§ **The task**
Scan the material for the string "coordinate" and copy out every line in which it occurs.
----------------
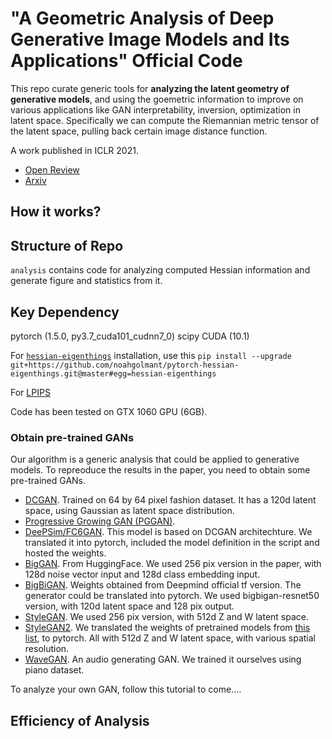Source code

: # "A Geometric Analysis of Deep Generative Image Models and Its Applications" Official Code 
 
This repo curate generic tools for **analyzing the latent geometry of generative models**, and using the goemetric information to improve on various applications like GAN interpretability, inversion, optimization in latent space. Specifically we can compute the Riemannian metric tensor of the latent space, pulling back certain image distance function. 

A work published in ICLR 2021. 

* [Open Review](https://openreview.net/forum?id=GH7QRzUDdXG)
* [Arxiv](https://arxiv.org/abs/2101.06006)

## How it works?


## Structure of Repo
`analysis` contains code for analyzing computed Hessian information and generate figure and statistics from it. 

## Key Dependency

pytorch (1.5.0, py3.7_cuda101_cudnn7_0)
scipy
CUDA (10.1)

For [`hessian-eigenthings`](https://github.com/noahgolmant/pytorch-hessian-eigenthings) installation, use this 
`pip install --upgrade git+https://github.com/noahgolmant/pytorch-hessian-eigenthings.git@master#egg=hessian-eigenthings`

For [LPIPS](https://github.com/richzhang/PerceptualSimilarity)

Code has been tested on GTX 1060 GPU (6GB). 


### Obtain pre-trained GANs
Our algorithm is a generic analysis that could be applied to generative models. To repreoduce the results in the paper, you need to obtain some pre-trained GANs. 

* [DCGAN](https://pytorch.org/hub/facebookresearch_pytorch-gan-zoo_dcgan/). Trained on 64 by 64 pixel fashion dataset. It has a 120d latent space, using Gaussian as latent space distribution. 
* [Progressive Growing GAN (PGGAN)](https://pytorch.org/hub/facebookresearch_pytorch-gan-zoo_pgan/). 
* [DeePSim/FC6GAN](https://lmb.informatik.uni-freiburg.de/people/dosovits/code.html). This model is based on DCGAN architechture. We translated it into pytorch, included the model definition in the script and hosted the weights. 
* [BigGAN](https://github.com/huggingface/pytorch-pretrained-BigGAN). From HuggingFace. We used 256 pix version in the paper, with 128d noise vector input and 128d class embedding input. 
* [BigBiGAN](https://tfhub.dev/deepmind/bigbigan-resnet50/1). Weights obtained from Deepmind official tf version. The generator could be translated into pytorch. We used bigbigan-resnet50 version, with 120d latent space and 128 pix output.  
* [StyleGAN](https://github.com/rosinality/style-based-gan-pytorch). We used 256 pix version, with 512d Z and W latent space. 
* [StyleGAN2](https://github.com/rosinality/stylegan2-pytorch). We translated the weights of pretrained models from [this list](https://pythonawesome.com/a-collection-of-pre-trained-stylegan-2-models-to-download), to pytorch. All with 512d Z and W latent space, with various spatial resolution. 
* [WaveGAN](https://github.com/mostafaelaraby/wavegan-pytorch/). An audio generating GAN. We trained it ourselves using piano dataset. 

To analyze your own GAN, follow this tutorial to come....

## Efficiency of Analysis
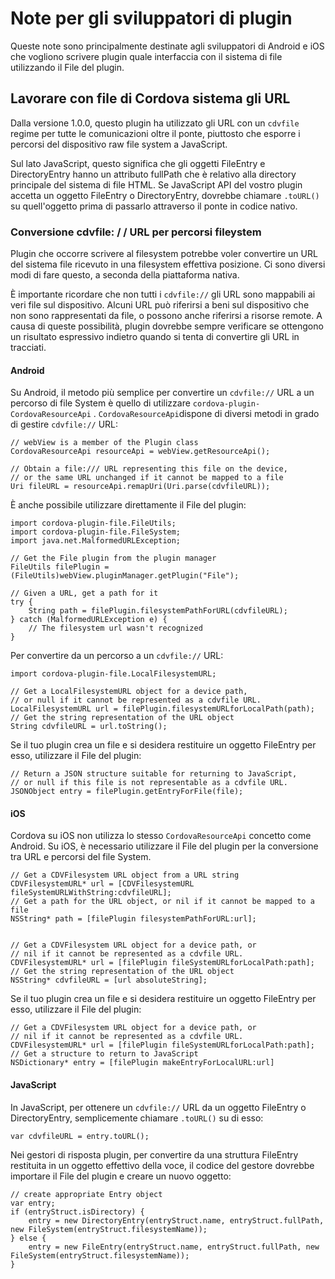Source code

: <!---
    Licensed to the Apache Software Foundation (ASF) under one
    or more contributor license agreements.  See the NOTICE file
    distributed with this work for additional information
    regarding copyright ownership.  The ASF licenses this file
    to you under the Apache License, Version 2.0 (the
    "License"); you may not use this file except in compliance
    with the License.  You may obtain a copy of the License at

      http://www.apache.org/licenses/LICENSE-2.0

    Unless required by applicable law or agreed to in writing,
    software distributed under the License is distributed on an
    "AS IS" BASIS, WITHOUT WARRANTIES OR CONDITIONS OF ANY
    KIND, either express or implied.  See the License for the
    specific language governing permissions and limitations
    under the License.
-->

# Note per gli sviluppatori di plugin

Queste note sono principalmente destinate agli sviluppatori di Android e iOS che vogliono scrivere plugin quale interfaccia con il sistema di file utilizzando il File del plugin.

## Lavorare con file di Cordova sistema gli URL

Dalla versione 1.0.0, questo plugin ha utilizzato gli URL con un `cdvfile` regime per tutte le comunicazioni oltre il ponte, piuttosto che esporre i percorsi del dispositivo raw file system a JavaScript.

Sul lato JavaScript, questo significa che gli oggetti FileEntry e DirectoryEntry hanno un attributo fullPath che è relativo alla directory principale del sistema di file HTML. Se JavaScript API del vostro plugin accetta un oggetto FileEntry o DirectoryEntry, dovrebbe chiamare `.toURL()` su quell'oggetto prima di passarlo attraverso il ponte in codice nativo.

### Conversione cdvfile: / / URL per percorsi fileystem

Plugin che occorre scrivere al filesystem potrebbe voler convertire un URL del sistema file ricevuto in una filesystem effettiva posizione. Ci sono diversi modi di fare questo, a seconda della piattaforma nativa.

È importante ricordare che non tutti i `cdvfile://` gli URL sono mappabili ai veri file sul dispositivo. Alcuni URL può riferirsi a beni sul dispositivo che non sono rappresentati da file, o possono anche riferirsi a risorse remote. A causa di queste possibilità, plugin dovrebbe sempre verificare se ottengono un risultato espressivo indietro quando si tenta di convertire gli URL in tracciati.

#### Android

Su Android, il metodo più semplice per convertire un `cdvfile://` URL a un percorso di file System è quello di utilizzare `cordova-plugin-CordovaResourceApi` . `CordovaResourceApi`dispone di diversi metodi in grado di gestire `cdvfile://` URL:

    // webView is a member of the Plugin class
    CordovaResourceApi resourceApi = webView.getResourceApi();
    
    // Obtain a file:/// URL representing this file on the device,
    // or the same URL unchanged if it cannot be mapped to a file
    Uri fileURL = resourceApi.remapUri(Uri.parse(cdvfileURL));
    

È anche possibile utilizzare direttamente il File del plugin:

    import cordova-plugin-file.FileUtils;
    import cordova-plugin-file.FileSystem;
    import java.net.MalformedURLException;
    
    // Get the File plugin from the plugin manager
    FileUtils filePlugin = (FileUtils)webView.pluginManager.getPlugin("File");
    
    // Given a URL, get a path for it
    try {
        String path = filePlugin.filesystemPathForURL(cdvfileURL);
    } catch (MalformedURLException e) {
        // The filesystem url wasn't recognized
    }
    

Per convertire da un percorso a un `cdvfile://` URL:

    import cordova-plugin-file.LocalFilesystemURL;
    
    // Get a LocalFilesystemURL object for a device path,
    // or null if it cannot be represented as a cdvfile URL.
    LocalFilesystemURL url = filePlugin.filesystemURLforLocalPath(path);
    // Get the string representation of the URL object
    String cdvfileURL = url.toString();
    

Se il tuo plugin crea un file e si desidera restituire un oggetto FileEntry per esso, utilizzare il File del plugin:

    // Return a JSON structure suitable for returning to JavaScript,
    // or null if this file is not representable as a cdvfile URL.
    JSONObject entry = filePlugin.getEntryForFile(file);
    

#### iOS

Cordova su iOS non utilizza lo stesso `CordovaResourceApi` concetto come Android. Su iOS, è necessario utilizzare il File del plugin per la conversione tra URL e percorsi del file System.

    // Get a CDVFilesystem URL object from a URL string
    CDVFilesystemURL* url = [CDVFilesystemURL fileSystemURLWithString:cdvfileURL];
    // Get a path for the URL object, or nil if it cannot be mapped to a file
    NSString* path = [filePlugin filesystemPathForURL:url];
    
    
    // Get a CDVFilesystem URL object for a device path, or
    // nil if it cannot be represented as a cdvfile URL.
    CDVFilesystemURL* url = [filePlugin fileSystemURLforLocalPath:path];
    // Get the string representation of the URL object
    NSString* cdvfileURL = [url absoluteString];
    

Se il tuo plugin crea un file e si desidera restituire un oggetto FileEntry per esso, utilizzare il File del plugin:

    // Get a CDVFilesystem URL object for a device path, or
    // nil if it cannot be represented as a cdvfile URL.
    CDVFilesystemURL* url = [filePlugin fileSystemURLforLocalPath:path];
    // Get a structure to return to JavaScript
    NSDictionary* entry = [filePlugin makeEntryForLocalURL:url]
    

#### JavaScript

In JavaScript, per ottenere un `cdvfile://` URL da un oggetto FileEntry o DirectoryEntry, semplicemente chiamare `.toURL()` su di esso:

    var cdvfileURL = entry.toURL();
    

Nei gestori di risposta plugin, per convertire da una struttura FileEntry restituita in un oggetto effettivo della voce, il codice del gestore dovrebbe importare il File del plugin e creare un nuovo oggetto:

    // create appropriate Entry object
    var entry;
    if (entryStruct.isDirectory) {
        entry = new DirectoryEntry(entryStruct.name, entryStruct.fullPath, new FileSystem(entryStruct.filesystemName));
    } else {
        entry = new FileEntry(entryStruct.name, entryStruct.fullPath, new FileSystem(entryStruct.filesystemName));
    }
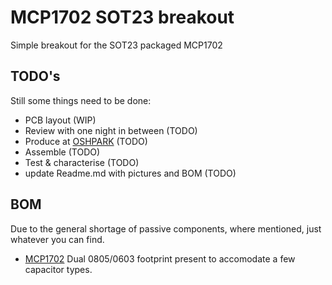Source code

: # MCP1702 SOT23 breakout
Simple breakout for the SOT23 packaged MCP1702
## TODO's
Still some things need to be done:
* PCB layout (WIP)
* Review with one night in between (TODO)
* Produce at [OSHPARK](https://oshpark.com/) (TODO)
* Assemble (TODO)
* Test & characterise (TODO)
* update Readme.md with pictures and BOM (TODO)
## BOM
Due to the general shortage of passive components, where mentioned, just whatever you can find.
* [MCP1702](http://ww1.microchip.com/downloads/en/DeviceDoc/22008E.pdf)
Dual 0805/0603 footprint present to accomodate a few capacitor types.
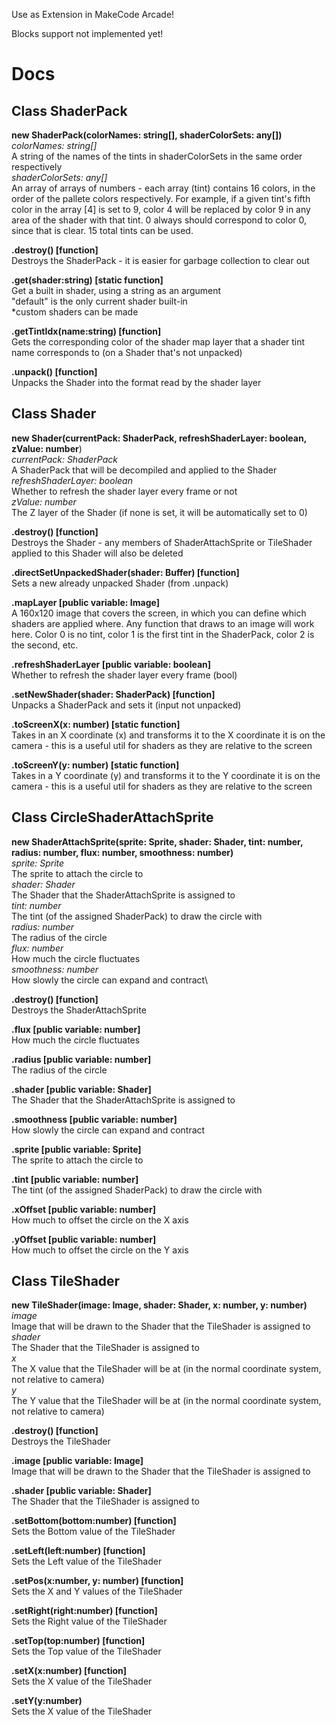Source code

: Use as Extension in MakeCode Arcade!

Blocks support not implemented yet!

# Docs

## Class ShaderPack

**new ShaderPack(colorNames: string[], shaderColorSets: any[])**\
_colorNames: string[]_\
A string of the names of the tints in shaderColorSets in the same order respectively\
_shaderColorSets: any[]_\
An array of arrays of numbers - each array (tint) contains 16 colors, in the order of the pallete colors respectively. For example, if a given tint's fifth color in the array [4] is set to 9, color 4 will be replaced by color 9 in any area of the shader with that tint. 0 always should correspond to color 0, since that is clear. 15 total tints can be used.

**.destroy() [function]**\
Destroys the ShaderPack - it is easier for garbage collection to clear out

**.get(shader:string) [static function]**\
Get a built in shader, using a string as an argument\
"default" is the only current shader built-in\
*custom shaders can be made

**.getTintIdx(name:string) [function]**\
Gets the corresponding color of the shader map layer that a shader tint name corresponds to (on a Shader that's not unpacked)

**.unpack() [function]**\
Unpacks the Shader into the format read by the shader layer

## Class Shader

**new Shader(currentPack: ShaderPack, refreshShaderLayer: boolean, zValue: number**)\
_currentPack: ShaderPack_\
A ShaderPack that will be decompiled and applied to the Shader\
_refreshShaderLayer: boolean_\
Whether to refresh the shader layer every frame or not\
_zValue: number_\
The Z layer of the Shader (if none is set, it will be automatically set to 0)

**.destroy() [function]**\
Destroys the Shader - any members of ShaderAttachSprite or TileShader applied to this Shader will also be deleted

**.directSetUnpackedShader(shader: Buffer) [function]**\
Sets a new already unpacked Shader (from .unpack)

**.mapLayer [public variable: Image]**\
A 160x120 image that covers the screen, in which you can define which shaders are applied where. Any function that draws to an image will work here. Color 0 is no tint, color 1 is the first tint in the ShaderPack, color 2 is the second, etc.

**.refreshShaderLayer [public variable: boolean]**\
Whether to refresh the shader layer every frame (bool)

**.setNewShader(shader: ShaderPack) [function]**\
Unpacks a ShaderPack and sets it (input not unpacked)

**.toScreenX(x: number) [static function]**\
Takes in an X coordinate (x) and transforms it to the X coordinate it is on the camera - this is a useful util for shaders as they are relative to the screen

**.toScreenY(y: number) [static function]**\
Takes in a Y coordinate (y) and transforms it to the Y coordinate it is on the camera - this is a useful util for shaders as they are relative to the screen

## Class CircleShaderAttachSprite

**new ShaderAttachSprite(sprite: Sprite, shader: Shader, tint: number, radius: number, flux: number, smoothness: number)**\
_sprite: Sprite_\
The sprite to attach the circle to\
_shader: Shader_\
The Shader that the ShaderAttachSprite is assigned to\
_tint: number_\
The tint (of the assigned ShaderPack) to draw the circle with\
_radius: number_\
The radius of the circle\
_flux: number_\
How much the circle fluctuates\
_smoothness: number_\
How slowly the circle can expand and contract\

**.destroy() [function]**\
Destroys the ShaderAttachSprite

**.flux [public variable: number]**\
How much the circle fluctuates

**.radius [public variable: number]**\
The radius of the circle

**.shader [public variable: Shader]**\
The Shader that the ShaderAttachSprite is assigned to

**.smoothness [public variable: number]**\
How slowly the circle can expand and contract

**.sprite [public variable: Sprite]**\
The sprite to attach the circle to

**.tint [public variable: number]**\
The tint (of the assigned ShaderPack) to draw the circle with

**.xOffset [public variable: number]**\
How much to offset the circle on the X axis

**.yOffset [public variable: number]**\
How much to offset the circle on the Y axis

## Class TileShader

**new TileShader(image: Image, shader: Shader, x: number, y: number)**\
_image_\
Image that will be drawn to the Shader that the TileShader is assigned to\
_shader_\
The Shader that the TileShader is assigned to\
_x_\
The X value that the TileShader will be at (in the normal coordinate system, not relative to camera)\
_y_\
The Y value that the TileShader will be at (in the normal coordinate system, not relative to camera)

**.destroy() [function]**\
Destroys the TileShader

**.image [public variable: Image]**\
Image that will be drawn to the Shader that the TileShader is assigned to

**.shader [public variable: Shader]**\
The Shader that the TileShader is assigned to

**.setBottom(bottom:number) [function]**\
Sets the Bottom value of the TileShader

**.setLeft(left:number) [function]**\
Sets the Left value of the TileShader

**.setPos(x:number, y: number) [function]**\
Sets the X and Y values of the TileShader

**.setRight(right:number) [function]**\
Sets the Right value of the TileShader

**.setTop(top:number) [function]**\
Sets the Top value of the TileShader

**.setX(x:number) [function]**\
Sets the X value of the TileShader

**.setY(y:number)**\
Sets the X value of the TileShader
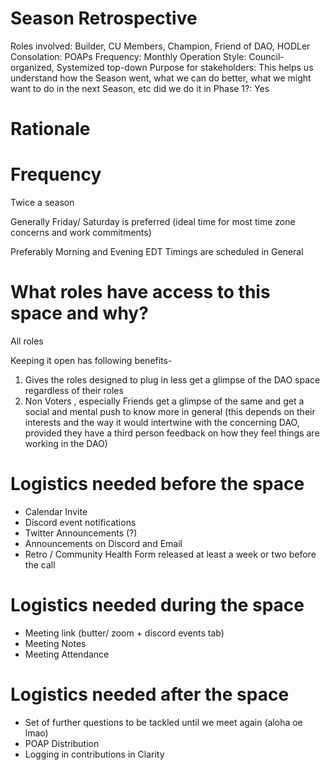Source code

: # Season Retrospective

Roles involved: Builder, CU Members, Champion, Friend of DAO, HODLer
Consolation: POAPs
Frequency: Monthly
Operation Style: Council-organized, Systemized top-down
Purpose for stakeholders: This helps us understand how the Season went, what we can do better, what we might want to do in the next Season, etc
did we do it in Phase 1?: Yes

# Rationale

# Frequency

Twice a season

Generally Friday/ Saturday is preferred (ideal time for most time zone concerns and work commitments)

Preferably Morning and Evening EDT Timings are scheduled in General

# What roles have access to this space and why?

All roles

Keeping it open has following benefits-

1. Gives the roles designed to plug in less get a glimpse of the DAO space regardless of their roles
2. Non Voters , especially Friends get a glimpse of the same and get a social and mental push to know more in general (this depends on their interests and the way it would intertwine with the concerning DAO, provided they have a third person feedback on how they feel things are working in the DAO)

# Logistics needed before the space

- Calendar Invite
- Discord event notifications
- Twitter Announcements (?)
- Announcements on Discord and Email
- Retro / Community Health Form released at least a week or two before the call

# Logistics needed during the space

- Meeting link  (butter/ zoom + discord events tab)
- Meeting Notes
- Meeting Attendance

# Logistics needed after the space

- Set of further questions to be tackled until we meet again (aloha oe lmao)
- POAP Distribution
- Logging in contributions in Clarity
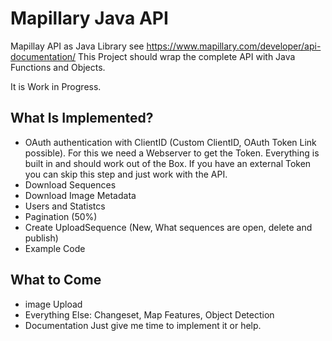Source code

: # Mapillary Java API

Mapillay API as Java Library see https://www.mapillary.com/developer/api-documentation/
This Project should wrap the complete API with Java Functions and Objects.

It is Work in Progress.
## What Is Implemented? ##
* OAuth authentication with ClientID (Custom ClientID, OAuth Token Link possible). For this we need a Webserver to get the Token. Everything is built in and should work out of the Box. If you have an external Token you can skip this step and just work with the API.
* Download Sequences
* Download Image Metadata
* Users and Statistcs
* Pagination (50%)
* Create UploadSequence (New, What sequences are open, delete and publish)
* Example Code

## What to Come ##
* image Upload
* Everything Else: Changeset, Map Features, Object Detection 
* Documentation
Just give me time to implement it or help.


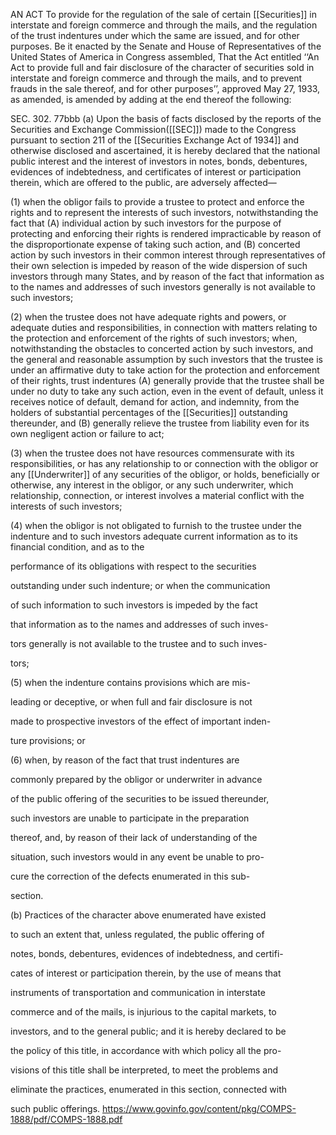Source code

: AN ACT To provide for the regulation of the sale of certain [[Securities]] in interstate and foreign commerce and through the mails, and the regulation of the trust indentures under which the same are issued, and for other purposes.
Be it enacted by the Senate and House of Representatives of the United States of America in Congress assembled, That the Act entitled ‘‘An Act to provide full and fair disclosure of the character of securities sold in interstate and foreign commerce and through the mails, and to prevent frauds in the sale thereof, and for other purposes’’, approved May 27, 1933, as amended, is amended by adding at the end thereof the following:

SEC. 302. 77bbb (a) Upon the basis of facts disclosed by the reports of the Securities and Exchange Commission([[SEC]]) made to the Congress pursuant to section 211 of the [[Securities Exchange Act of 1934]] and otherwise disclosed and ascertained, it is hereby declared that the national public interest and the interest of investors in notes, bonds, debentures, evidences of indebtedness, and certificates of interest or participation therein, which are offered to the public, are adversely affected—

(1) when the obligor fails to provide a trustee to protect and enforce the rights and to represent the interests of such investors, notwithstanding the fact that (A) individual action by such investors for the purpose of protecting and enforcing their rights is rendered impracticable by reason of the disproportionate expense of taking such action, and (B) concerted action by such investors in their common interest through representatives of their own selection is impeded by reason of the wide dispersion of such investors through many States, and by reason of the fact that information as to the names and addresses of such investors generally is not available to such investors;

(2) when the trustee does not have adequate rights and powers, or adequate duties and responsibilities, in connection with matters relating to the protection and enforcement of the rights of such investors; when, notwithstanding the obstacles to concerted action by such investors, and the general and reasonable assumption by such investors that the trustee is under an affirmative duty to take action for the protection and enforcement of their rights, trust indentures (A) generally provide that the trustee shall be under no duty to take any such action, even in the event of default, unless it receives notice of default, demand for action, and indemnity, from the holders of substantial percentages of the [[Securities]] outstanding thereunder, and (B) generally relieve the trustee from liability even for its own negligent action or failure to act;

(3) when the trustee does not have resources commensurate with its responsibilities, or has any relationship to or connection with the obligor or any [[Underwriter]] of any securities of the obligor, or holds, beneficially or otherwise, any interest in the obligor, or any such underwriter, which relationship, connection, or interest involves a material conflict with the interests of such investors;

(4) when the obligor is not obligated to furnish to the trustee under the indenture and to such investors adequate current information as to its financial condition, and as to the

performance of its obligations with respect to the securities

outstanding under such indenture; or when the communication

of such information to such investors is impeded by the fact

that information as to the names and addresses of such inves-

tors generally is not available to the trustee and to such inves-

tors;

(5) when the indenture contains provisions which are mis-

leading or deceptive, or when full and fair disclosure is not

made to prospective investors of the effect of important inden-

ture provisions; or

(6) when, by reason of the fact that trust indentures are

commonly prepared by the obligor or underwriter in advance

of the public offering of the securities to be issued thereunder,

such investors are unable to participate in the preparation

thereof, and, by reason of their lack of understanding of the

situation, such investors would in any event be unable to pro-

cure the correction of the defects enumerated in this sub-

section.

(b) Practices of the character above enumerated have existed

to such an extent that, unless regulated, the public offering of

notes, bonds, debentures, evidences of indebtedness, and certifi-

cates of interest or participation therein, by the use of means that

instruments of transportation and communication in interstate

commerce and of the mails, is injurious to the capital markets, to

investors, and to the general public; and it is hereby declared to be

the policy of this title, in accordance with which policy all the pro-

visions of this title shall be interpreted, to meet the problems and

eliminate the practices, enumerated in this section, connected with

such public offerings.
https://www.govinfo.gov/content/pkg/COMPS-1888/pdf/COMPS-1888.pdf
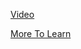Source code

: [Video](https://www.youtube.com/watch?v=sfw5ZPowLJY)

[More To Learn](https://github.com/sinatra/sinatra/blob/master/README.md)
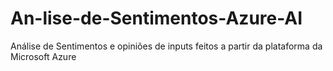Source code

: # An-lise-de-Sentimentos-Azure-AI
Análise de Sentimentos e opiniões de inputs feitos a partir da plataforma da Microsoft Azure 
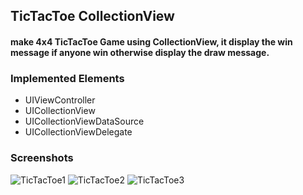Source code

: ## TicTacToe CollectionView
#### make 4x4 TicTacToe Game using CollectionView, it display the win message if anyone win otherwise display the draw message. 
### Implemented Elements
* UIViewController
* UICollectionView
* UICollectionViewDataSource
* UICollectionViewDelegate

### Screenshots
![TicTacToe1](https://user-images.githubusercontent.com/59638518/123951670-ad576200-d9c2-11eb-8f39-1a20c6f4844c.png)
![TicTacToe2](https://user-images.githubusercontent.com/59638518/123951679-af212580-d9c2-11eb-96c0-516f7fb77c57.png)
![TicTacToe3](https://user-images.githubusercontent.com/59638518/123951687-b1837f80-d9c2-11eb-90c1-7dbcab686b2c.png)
----------------
§ **Result of this task**
Takes in an X coordinate (x) and transforms it to the X coordinate it is on the camera - this is a useful util for shaders as they are relative to the screen
Takes in a Y coordinate (y) and transforms it to the Y coordinate it is on the camera - this is a useful util for shaders as they are relative to the screen
The X value that the TileShader will be at (in the normal coordinate system, not relative to camera)\
The Y value that the TileShader will be at (in the normal coordinate system, not relative to camera)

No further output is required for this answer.